Material provided =

..............................

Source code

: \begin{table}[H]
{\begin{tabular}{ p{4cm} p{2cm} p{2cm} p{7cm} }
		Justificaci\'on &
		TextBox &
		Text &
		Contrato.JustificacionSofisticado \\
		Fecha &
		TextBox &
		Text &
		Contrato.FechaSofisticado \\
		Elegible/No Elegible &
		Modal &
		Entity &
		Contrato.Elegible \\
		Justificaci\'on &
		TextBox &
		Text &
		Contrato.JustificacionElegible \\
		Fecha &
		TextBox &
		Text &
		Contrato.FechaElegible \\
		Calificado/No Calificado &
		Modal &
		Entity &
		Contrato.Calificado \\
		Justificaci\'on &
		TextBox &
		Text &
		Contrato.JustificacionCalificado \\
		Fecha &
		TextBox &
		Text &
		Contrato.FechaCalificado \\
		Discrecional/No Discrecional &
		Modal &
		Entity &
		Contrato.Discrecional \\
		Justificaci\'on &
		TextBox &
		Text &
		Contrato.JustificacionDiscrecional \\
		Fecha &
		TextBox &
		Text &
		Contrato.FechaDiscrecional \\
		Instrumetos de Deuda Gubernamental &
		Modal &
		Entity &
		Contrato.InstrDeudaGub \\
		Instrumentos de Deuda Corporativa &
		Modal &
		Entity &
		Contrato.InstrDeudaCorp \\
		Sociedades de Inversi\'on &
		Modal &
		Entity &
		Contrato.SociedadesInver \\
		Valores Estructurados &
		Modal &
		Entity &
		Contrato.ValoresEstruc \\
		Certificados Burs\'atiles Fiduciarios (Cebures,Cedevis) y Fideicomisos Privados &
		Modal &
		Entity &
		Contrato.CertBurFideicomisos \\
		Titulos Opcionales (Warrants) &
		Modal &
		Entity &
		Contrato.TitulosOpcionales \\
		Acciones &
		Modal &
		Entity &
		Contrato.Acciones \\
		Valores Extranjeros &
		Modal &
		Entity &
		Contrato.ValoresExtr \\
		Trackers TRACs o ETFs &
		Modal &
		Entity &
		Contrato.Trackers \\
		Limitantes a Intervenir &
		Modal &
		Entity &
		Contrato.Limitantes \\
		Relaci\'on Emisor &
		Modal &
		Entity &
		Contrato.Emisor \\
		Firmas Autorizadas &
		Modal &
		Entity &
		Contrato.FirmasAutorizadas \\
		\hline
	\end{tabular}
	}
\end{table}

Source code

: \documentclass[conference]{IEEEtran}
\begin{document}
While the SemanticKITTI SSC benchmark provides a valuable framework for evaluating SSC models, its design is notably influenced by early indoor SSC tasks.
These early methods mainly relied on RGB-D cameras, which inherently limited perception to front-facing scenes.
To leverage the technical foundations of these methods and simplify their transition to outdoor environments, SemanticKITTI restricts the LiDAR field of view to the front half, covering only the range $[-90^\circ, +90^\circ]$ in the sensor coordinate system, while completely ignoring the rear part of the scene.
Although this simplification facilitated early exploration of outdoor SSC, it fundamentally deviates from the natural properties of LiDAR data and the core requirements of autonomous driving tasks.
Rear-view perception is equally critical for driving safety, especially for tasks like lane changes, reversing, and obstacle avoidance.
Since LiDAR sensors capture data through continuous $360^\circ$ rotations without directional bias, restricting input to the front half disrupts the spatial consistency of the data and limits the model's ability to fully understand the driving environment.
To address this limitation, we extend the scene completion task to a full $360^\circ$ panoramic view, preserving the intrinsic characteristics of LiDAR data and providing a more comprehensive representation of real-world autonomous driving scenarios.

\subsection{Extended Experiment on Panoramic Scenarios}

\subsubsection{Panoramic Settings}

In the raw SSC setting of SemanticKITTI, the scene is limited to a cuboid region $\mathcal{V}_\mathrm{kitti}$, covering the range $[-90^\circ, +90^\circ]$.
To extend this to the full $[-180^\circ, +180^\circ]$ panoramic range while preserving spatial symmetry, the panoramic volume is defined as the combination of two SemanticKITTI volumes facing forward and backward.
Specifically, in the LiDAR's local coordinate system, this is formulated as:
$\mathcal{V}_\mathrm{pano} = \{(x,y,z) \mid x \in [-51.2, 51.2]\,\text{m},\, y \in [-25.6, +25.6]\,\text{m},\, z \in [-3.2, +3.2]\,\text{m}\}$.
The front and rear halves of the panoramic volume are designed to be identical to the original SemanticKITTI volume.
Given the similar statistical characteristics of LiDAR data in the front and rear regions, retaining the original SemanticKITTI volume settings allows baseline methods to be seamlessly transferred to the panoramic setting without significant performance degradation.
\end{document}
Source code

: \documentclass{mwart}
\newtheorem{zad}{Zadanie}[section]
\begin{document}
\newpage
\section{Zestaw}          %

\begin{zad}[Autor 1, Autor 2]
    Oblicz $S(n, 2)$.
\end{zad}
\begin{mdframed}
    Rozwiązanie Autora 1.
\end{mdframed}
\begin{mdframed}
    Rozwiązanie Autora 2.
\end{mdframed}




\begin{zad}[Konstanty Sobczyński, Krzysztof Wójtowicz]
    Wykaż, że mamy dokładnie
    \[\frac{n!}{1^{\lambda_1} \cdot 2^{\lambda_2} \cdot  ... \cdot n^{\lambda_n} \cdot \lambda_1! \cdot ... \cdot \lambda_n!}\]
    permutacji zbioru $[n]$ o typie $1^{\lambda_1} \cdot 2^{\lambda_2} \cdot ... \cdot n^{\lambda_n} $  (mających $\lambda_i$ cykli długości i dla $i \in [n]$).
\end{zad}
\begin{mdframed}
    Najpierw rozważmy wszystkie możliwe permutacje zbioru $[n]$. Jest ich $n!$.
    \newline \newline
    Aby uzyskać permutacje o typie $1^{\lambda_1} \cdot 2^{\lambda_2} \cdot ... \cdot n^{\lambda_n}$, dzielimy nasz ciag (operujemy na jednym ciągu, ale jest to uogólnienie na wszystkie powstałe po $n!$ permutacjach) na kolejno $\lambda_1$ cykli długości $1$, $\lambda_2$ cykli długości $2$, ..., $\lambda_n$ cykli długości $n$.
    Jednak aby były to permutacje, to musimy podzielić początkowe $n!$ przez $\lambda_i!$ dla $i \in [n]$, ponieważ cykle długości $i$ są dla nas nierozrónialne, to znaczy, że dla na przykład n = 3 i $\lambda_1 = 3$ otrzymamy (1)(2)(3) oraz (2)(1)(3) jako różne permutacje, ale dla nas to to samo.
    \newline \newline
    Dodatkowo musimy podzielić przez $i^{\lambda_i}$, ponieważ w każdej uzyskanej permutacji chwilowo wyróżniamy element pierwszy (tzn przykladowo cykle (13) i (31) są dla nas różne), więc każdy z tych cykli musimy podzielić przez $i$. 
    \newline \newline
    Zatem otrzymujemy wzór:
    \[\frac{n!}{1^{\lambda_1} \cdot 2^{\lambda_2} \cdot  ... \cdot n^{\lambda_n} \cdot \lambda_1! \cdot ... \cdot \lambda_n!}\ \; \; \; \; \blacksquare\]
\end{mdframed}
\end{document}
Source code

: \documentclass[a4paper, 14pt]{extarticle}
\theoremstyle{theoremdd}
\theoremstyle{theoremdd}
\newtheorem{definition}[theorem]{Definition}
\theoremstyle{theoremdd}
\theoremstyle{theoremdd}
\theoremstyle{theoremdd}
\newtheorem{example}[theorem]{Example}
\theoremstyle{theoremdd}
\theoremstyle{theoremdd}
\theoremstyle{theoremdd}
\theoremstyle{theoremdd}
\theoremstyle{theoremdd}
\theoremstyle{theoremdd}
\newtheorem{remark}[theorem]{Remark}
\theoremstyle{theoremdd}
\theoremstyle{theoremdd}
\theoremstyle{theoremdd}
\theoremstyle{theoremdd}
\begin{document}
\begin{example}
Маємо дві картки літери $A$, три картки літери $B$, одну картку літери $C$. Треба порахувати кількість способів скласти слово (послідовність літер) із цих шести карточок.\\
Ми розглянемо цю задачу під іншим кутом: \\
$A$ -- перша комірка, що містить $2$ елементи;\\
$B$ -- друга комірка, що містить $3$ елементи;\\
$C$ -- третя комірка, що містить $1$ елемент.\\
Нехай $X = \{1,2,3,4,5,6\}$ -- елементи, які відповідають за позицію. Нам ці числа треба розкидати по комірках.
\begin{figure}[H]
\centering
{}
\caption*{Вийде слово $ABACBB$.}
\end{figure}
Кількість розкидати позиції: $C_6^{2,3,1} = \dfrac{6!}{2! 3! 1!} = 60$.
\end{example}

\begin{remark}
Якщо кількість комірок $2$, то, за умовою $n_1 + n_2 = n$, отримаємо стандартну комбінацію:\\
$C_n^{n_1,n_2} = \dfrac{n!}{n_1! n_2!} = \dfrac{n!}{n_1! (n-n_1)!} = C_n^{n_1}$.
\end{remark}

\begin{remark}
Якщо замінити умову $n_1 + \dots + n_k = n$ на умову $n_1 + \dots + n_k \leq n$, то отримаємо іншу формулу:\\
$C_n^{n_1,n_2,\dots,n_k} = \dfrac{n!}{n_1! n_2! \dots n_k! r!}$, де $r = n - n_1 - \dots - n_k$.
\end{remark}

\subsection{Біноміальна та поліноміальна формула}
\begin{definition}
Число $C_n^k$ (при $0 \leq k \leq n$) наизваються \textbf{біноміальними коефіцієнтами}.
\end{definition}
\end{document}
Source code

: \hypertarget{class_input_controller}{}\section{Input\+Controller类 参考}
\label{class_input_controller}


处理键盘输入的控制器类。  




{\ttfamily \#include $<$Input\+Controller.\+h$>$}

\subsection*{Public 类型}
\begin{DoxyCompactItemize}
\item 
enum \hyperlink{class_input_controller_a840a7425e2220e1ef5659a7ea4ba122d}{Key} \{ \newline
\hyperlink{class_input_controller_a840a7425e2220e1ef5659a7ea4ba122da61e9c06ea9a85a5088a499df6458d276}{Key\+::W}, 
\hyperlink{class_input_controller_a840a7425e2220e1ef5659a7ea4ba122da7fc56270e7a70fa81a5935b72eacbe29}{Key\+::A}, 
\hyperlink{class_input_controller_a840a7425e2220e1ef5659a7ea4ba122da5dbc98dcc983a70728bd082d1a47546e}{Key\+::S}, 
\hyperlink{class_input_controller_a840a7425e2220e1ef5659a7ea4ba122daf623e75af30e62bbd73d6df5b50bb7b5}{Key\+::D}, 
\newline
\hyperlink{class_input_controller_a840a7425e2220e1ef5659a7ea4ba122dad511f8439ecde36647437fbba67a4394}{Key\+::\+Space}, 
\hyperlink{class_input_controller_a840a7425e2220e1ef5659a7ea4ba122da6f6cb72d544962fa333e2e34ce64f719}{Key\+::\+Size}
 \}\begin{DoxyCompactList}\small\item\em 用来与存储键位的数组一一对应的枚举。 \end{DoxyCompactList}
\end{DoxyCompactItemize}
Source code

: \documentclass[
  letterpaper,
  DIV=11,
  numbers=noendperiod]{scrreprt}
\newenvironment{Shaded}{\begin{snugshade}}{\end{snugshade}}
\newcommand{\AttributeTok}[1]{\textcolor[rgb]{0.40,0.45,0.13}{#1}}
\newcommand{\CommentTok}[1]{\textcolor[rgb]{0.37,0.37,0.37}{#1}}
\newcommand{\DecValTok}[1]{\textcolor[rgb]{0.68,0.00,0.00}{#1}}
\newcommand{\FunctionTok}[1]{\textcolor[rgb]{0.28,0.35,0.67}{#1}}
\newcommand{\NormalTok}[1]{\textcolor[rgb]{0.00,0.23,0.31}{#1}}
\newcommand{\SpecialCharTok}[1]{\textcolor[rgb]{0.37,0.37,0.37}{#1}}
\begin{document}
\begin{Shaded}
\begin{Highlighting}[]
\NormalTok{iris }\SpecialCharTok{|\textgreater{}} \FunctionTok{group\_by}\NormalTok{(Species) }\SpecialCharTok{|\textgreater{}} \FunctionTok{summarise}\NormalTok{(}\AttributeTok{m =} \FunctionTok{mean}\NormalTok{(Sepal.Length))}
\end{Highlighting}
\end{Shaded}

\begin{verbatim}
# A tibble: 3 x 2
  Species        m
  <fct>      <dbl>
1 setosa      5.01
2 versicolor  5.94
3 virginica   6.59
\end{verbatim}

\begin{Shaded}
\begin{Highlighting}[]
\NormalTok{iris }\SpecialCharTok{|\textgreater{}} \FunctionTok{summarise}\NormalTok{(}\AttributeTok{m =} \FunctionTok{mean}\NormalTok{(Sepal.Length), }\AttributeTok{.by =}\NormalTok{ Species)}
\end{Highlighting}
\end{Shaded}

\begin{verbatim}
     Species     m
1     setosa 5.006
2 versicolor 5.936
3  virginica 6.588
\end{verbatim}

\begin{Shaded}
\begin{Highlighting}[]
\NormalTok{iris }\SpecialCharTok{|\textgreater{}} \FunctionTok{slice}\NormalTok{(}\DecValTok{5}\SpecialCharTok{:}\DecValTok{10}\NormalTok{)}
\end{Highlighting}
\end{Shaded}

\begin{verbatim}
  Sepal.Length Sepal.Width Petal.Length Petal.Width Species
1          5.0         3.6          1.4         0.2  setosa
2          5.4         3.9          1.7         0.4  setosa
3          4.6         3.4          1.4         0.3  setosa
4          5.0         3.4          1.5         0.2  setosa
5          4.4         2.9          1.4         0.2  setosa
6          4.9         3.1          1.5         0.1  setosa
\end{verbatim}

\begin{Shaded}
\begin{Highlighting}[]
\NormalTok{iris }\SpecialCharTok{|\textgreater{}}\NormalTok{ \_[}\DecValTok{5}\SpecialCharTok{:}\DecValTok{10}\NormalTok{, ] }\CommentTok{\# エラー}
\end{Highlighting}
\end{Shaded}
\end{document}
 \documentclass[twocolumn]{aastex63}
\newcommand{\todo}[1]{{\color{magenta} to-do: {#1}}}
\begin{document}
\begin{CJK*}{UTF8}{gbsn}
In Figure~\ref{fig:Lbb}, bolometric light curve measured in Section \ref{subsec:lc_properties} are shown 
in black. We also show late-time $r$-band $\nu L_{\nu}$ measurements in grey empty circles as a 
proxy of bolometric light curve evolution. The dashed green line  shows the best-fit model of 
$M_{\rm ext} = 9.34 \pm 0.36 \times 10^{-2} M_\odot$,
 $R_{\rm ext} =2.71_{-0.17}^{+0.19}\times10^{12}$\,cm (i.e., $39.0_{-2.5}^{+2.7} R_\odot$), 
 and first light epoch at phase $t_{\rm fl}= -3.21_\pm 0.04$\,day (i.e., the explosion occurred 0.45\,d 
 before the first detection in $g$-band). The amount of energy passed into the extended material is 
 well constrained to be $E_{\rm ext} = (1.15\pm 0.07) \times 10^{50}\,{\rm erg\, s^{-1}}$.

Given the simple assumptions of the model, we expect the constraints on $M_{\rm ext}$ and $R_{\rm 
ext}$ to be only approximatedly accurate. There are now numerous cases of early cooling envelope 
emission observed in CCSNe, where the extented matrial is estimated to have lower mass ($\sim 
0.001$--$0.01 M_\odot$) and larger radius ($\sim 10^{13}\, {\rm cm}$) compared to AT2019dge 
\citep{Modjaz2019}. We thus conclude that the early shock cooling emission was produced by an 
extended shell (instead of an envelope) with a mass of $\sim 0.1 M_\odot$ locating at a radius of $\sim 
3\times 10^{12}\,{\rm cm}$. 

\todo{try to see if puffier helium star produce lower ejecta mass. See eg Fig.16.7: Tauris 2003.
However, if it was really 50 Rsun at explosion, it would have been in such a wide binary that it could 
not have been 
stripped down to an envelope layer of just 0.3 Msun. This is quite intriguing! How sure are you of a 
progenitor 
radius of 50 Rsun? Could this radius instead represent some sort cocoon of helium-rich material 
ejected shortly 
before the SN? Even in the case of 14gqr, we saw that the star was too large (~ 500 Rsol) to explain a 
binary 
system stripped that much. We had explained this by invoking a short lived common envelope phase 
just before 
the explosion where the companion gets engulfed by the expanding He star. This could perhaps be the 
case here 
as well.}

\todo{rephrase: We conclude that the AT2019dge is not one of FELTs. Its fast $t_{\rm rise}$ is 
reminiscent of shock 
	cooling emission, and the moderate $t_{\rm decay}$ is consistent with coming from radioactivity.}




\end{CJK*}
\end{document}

..............................

Report each line of the material in which the string "spatial" occurs.

Output of the task =
Since LiDAR sensors capture data through continuous $360^\circ$ rotations without directional bias, restricting input to the front half disrupts the spatial consistency of the data and limits the model's ability to fully understand the driving environment.
To extend this to the full $[-180^\circ, +180^\circ]$ panoramic range while preserving spatial symmetry, the panoramic volume is defined as the combination of two SemanticKITTI volumes facing forward and backward.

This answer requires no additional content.